Some of these strategies are absurd. Take players close to the neighborhood? Well that is easily done when you are in the vicinity of the likes of USC, Cal, UCLA and Fresno St. instead of the notoriously apathetic to college sports region of New England. Take players from BSC conferences? Well duh. Don't waste draft picks of P and K? Again, duh.
A better comparison of the drafts of teams like New England and San Francisco would be to debate need vs. value and ceiling vs. security when evaluating a player.
The Niners of the past decade have been notorious for moving valuable 2nd round picks to move into the later parts of round 1 to take borderline talents. These are often panic moves to fill a need. Examples include Kentwaan Balmer, Joe Staley, Mike Rumph, Kwame Harris and Rashawn Woods.
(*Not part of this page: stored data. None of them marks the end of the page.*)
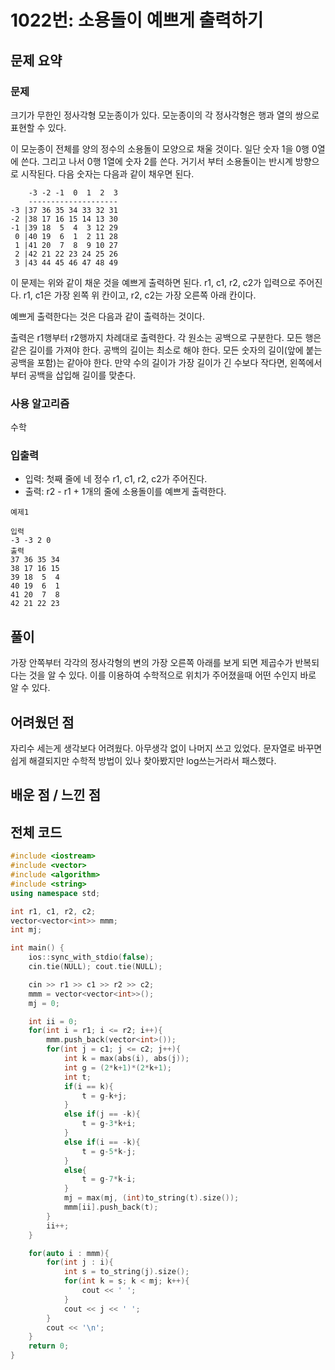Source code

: # 1022번: 소용돌이 예쁘게 출력하기

## 문제 요약
### 문제
크기가 무한인 정사각형 모눈종이가 있다. 모눈종이의 각 정사각형은 행과 열의 쌍으로 표현할 수 있다.

이 모눈종이 전체를 양의 정수의 소용돌이 모양으로 채울 것이다. 일단 숫자 1을 0행 0열에 쓴다. 그리고 나서 0행 1열에 숫자 2를 쓴다. 거기서 부터 소용돌이는 반시계 방향으로 시작된다. 다음 숫자는 다음과 같이 채우면 된다.

```
    -3 -2 -1  0  1  2  3
    --------------------
-3 |37 36 35 34 33 32 31
-2 |38 17 16 15 14 13 30
-1 |39 18  5  4  3 12 29
 0 |40 19  6  1  2 11 28
 1 |41 20  7  8  9 10 27
 2 |42 21 22 23 24 25 26
 3 |43 44 45 46 47 48 49
```
이 문제는 위와 같이 채운 것을 예쁘게 출력하면 된다. r1, c1, r2, c2가 입력으로 주어진다. r1, c1은 가장 왼쪽 위 칸이고, r2, c2는 가장 오른쪽 아래 칸이다.

예쁘게 출력한다는 것은 다음과 같이 출력하는 것이다.

출력은 r1행부터 r2행까지 차례대로 출력한다.
각 원소는 공백으로 구분한다.
모든 행은 같은 길이를 가져야 한다.
공백의 길이는 최소로 해야 한다.
모든 숫자의 길이(앞에 붙는 공백을 포함)는 같아야 한다.
만약 수의 길이가 가장 길이가 긴 수보다 작다면, 왼쪽에서부터 공백을 삽입해 길이를 맞춘다.

### 사용 알고리즘
수학

### 입출력
- 입력: 첫째 줄에 네 정수 r1, c1, r2, c2가 주어진다.
- 출력: r2 - r1 + 1개의 줄에 소용돌이를 예쁘게 출력한다.
```
예제1

입력
-3 -3 2 0
출력
37 36 35 34
38 17 16 15
39 18  5  4
40 19  6  1
41 20  7  8
42 21 22 23
```
## 풀이
가장 안쪽부터 각각의 정사각형의 변의 가장 오른쪽 아래를 보게 되면 제곱수가 반복되다는 것을 알 수 있다. 이를 이용하여 수학적으로 위치가 주어졌을때 어떤 수인지 바로 알 수 있다.

## 어려웠던 점
자리수 세는게 생각보다 어려웠다. 아무생각 없이 나머지 쓰고 있었다. 문자열로 바꾸면 쉽게 해결되지만 수학적 방법이 있나 찾아봤지만 log쓰는거라서 패스했다.

## 배운 점 / 느낀 점


## 전체 코드
```cpp
#include <iostream>
#include <vector>
#include <algorithm>
#include <string>
using namespace std;

int r1, c1, r2, c2;
vector<vector<int>> mmm;
int mj;

int main() {
    ios::sync_with_stdio(false);
    cin.tie(NULL); cout.tie(NULL);

    cin >> r1 >> c1 >> r2 >> c2;
    mmm = vector<vector<int>>();
    mj = 0;

    int ii = 0;
    for(int i = r1; i <= r2; i++){
        mmm.push_back(vector<int>());
        for(int j = c1; j <= c2; j++){
            int k = max(abs(i), abs(j));
            int g = (2*k+1)*(2*k+1);
            int t;
            if(i == k){
                t = g-k+j;
            }
            else if(j == -k){
                t = g-3*k+i;
            }
            else if(i == -k){
                t = g-5*k-j;
            }
            else{
                t = g-7*k-i;
            }
            mj = max(mj, (int)to_string(t).size());
            mmm[ii].push_back(t);
        }
        ii++;
    }

    for(auto i : mmm){
        for(int j : i){
            int s = to_string(j).size();
            for(int k = s; k < mj; k++){
                cout << ' ';
            }
            cout << j << ' ';
        }
        cout << '\n';
    }
    return 0;
}
```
They also have been notorious for overlooking production in round 1 in favor of riskier athletic freak types (which, actually, IS pulling an Al Davis). Examples include Alex Smith and Vernon Davis.
I would say the reason the Niners have failed is because they consistently fail to bring in impact players in round 1. Compare a list 1st round picks on the current roster with first round picks on the current Patriots roster.
Niners: Balmer, Staley, Willis, David, Smith. Of the 5, only Willis and to a lesser extent Staley have had any real impact.
Pats: Mayo, Meriweather, Maroney, Watson, Mankins, Wilfork, Warren, Seymour. Almost every player on the list is a pro bowler or an ascending player. Even the disappointments (Maroney and Watson) have outperformed most of their 49er contemporaries.